• **Work item**:
Return every line from the one with "Follow [Core CMS" through the one with "<!-- Link Aliases -->", inclusive, exactly as it appears below.

• **Data records**:
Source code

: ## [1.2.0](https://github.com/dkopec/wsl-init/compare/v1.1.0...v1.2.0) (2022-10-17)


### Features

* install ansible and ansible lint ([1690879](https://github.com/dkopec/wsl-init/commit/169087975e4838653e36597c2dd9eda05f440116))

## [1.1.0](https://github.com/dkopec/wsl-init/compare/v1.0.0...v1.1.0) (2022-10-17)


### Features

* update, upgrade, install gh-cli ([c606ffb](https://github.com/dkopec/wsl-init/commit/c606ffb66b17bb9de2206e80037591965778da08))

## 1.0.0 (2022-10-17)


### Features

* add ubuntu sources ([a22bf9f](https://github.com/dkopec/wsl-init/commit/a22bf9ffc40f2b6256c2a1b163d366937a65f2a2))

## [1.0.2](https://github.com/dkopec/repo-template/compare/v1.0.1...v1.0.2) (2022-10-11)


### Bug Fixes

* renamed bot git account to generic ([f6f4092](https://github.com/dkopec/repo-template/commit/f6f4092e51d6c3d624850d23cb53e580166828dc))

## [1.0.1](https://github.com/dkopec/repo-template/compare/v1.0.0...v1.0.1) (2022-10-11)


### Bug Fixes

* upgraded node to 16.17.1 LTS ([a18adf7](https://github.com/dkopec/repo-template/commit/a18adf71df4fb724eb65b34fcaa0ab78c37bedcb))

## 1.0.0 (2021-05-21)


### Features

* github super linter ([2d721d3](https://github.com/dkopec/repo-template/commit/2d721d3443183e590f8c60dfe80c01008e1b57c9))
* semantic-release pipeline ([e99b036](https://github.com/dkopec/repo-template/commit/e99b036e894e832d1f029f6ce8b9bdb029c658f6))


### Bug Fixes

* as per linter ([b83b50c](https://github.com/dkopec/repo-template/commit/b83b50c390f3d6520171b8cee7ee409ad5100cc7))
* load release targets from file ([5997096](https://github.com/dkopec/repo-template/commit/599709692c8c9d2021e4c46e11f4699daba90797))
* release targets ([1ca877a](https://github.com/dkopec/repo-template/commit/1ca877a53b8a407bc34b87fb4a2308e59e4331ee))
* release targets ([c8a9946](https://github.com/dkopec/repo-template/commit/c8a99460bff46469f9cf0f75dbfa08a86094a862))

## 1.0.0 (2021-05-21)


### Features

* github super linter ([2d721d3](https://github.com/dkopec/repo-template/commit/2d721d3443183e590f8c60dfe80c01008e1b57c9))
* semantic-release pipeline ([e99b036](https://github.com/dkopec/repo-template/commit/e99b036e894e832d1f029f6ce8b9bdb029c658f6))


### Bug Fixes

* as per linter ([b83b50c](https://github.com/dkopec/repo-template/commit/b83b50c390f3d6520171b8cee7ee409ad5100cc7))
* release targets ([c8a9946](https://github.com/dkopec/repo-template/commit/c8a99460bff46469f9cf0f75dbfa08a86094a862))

* * *

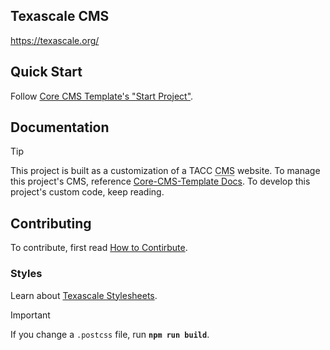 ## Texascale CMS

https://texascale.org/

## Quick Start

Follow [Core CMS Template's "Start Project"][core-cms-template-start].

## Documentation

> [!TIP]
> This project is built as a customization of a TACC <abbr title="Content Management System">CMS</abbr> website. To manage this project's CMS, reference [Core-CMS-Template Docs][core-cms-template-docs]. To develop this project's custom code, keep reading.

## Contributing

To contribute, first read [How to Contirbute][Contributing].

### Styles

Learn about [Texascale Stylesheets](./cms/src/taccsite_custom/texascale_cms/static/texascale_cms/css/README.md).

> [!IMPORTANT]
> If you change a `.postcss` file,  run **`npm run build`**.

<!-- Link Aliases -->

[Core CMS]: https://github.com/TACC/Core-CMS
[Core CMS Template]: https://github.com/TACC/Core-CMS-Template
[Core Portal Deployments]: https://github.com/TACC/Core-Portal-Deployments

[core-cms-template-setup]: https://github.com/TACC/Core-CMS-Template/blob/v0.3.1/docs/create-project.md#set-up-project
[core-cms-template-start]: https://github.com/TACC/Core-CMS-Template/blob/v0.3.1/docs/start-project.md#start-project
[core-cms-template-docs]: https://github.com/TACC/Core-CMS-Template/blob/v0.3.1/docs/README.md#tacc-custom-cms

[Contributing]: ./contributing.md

• **Written answer**:
Follow [Core CMS Template's "Start Project"][core-cms-template-start].

## Documentation

> [!TIP]
> This project is built as a customization of a TACC <abbr title="Content Management System">CMS</abbr> website. To manage this project's CMS, reference [Core-CMS-Template Docs][core-cms-template-docs]. To develop this project's custom code, keep reading.

## Contributing

To contribute, first read [How to Contirbute][Contributing].

### Styles

Learn about [Texascale Stylesheets](./cms/src/taccsite_custom/texascale_cms/static/texascale_cms/css/README.md).

> [!IMPORTANT]
> If you change a `.postcss` file,  run **`npm run build`**.

<!-- Link Aliases -->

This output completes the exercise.